The installer creates an ext2 filesystem on the target partition, then copies the distribution files onto the new filesystem, and finally installs the LILO bootloader.
Once the installer is finished, it prints out a success message. At this point you can remove the CD-ROM from your computer and reboot.
2.5 Customization
The following instructions are mainly useful for installing ttylinux by hand, but the configuration files and options described here are also present in a ttylinux system installed from the bootable CD-ROM.
Before you go about installing ttylinux, you may want to change a few settings inside the image file to fit your own system. This is done by uncompressing and mounting the image and then making the appropriate changes. If the image is in the current working directory, do the following as the root user:
gunzip rootfs.gz
mkdir mnt
mount -o loop rootfs mnt
Now the ttylinux filesystem is mounted on the directory mnt. Take a look at it if you wish. If you want to install ttylinux to a hard disk by hand, you can now create an installation archive for that purpose as follows:
cd mnt
tar cvzf ../ttylinux-hd.tar.gz .
cd ..
After this, you have a file called ttylinux-hd.tar.gz that can be unpacked onto any filesystem you like.

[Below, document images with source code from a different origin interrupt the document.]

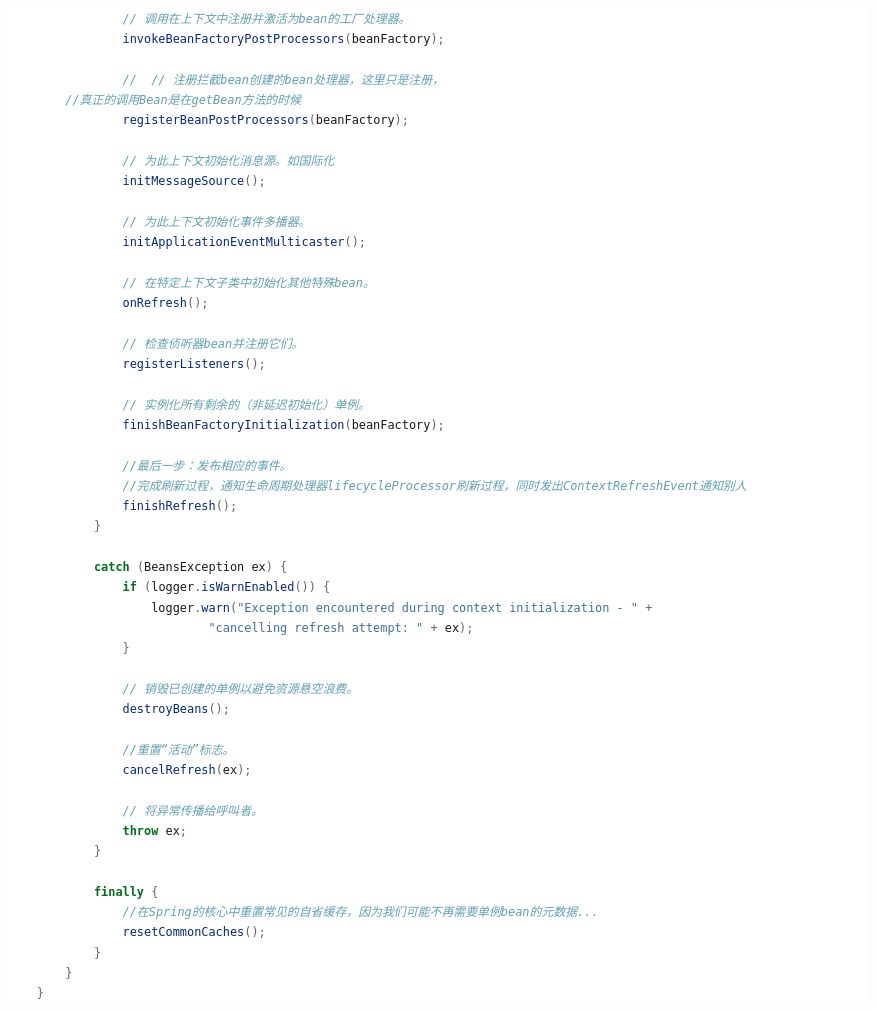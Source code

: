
 ```java
				// 调用在上下文中注册并激活为bean的工厂处理器。
				invokeBeanFactoryPostProcessors(beanFactory);

				// 	// 注册拦截bean创建的bean处理器，这里只是注册，
        //真正的调用Bean是在getBean方法的时候
				registerBeanPostProcessors(beanFactory);

				// 为此上下文初始化消息源。如国际化
				initMessageSource();

				// 为此上下文初始化事件多播器。
				initApplicationEventMulticaster();

				// 在特定上下文子类中初始化其他特殊bean。
				onRefresh();

				// 检查侦听器bean并注册它们。
				registerListeners();

				// 实例化所有剩余的（非延迟初始化）单例。
				finishBeanFactoryInitialization(beanFactory);

				//最后一步：发布相应的事件。
				//完成刷新过程，通知生命周期处理器lifecycleProcessor刷新过程，同时发出ContextRefreshEvent通知别人
				finishRefresh();
			}

			catch (BeansException ex) {
				if (logger.isWarnEnabled()) {
					logger.warn("Exception encountered during context initialization - " +
							"cancelling refresh attempt: " + ex);
				}

				// 销毁已创建的单例以避免资源悬空浪费。
				destroyBeans();

				//重置“活动”标志。
				cancelRefresh(ex);

				// 将异常传播给呼叫者。
				throw ex;
			}

			finally {
				//在Spring的核心中重置常见的自省缓存，因为我们可能不再需要单例bean的元数据...
				resetCommonCaches();
			}
		}
	}
```
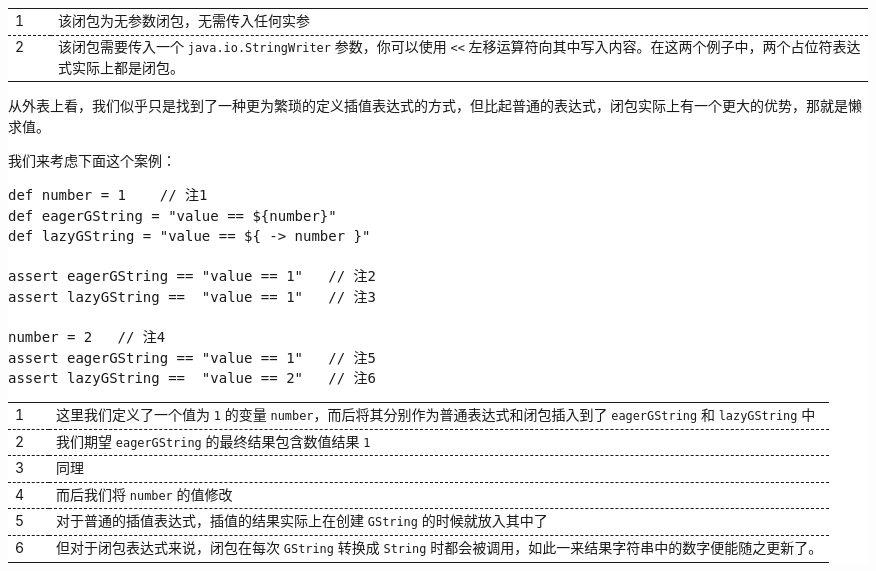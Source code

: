 <table style="width: 100%">
	<colgroup>
		<col style="width: 5%">
		<col style="width: 95%">
	</colgroup>
	<tr style="border-bottom: 1px dashed">
		<td>1</td>
		<td>该闭包为无参数闭包，无需传入任何实参</td>
	</tr>
	<tr>
		<td>2</td>
		<td>该闭包需要传入一个 <code>java.io.StringWriter</code> 参数，你可以使用 <code>&lt;&lt;</code> 左移运算符向其中写入内容。在这两个例子中，两个占位符表达式实际上都是闭包。</td>
	</tr>
</table>


从外表上看，我们似乎只是找到了一种更为繁琐的定义插值表达式的方式，但比起普通的表达式，闭包实际上有一个更大的优势，那就是懒求值。

我们来考虑下面这个案例：

<pre class="brush: groovy">
def number = 1    // 注1
def eagerGString = "value == ${number}"
def lazyGString = "value == ${ -> number }"

assert eagerGString == "value == 1"   // 注2
assert lazyGString ==  "value == 1"   // 注3

number = 2   // 注4
assert eagerGString == "value == 1"   // 注5
assert lazyGString ==  "value == 2"   // 注6
</pre>

<table>
	<colgroup>
		<col style="width: 5%">
		<col style="width: 95%">
	</colgroup>
	<tr style="border-bottom: 1px dashed">
		<td>1</td>
		<td>这里我们定义了一个值为 <code>1</code> 的变量 <code>number</code>，而后将其分别作为普通表达式和闭包插入到了 <code>eagerGString</code> 和 <code>lazyGString</code> 中</td>
	</tr>
	<tr style="border-bottom: 1px dashed">
		<td>2</td>
		<td>我们期望 <code>eagerGString</code> 的最终结果包含数值结果 <code>1</code></td>
	</tr>
	<tr style="border-bottom: 1px dashed">
		<td>3</td>
		<td>同理</td>
	</tr>
	<tr style="border-bottom: 1px dashed">
		<td>4</td>
		<td>而后我们将 <code>number</code> 的值修改</td>
	</tr>
	<tr style="border-bottom: 1px dashed">
		<td>5</td>
		<td>对于普通的插值表达式，插值的结果实际上在创建 <code>GString</code> 的时候就放入其中了</td>
	</tr>
	<tr>
		<td>6</td>
		<td>但对于闭包表达式来说，闭包在每次 <code>GString</code> 转换成 <code>String</code> 时都会被调用，如此一来结果字符串中的数字便能随之更新了。</td>
	</tr>
</table>
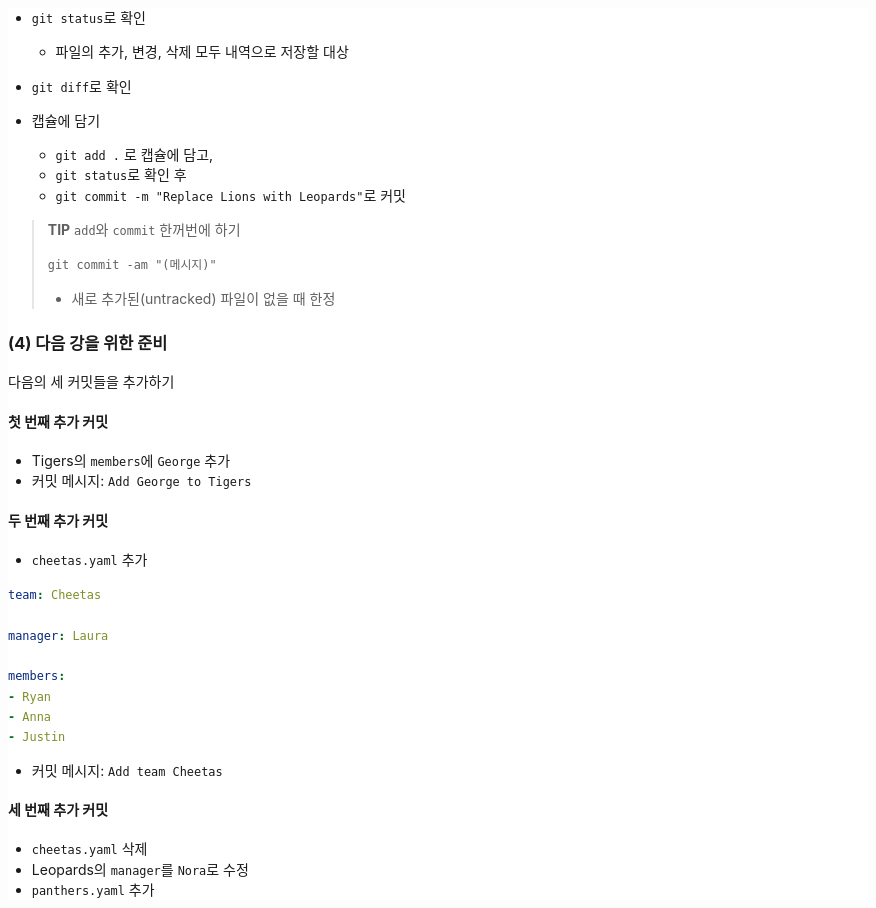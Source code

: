 - `git status`로 확인
  - 파일의 추가, 변경, 삭제 모두 내역으로 저장할 대상
- `git diff`로 확인





- 캡슐에 담기
  - `git add .` 로 캡슐에 담고,
  - `git status`로 확인 후
  - `git commit -m "Replace Lions with Leopards"`로 커밋



> **TIP** `add`와 `commit` 한꺼번에 하기
>
> ```shell
> git commit -am "(메시지)"
> ```
>
> - 새로 추가된(untracked) 파일이 없을 때 한정





### (4) 다음 강을 위한 준비

다음의 세 커밋들을 추가하기



#### 첫 번째 추가 커밋

- Tigers의 `members`에 `George` 추가
- 커밋 메시지: `Add George to Tigers`



#### 두 번째 추가 커밋

- `cheetas.yaml` 추가

```yaml
team: Cheetas

manager: Laura

members:
- Ryan
- Anna
- Justin
```

- 커밋 메시지: `Add team Cheetas`



#### 세 번째 추가 커밋

- `cheetas.yaml` 삭제
- Leopards의 `manager`를 `Nora`로 수정
- `panthers.yaml` 추가
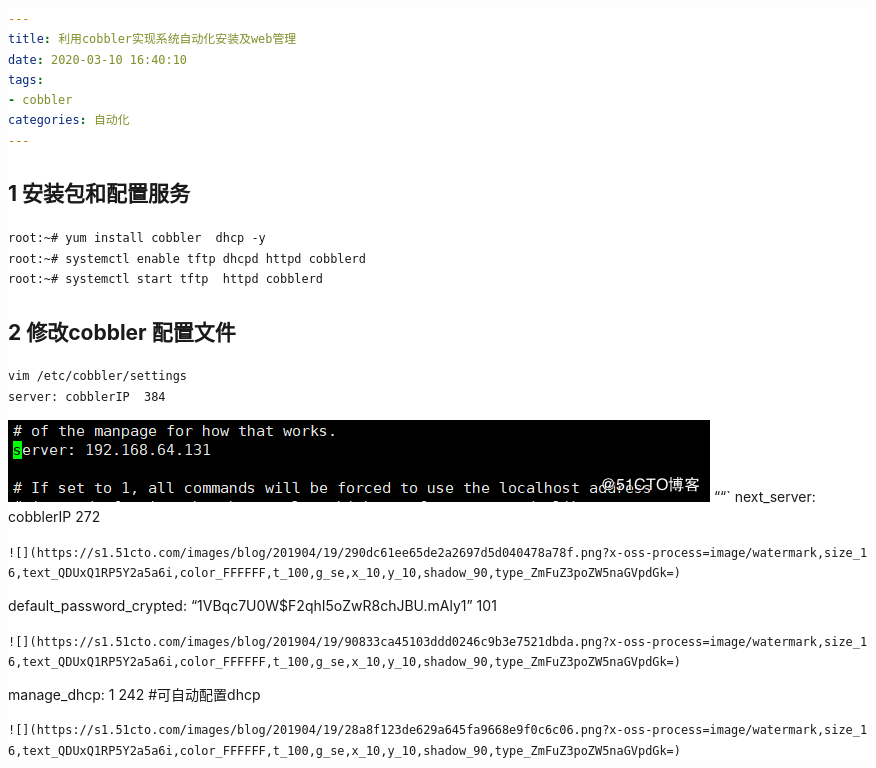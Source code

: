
 ```yaml
---
title: 利用cobbler实现系统自动化安装及web管理
date: 2020-03-10 16:40:10
tags:
- cobbler
categories: 自动化
---
```


## 1 安装包和配置服务

```
root:~# yum install cobbler  dhcp -y
root:~# systemctl enable tftp dhcpd httpd cobblerd
root:~# systemctl start tftp  httpd cobblerd
```



## 2 修改cobbler 配置文件

```
vim /etc/cobbler/settings
server: cobblerIP  384
```

![img](利用cobbler实现系统自动化安装及web管理/171c4c03f3c561ec2574d7c0e77da0c0.png)
““`
next_server: cobblerIP 272

```
![](https://s1.51cto.com/images/blog/201904/19/290dc61ee65de2a2697d5d040478a78f.png?x-oss-process=image/watermark,size_16,text_QDUxQ1RP5Y2a5a6i,color_FFFFFF,t_100,g_se,x_10,y_10,shadow_90,type_ZmFuZ3poZW5naGVpdGk=)
```

default_password_crypted: “$1$VBqc7U0W$F2qhI5oZwR8chJBU.mAly1” 101

```
![](https://s1.51cto.com/images/blog/201904/19/90833ca45103ddd0246c9b3e7521dbda.png?x-oss-process=image/watermark,size_16,text_QDUxQ1RP5Y2a5a6i,color_FFFFFF,t_100,g_se,x_10,y_10,shadow_90,type_ZmFuZ3poZW5naGVpdGk=)
```

manage_dhcp: 1 242 #可自动配置dhcp

```
![](https://s1.51cto.com/images/blog/201904/19/28a8f123de629a645fa9668e9f0c6c06.png?x-oss-process=image/watermark,size_16,text_QDUxQ1RP5Y2a5a6i,color_FFFFFF,t_100,g_se,x_10,y_10,shadow_90,type_ZmFuZ3poZW5naGVpdGk=)
```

The things you will probably want to customize on ttylinux are the keyboard map and timezone in use and the Internet provider settings. You can copy over the keyboard and timezone setting from your working system as follows:
mnt/bin/dumpkmap > mnt/etc/i18n/keymap.dat
cat /etc/localtime > mnt/etc/localtime
To set up the dial information for an Internet provider, you need to know the following:
the device your modem is connected to, i.e. /dev/ttyS1
the init string for your modem, i.e. ATZ
the speed your modem can talk to the computer, i.e. 115200
the phone number of your ISP, i.e. 1-800-LETMEIN
your user name at the ISP, i.e. joeuser
your password at the ISP, i.e. joepass
The above is for dialup using a modem. If you want to use ISDN dialup, you need to know the following:
the phone number of your ISP, i.e. 1-800-12345678
your user name at the ISP, i.e. joeuser
your password at the ISP, i.e. joepass
the phone number you want to use for dialing out
whether you want to use automatic or manual dialing
Edit the file mnt/etc/isp.conf and change the settings there to your liking. Note that ttylinux only knows about providers that launch a PPP session immediately after dialup (which should be true for almost all providers these days), so if some special procedure is needed to log you in, your Internet connection will not work with ttylinux. The ttylinux approach will work with almost all providers in Germany, but I don't know about other countries.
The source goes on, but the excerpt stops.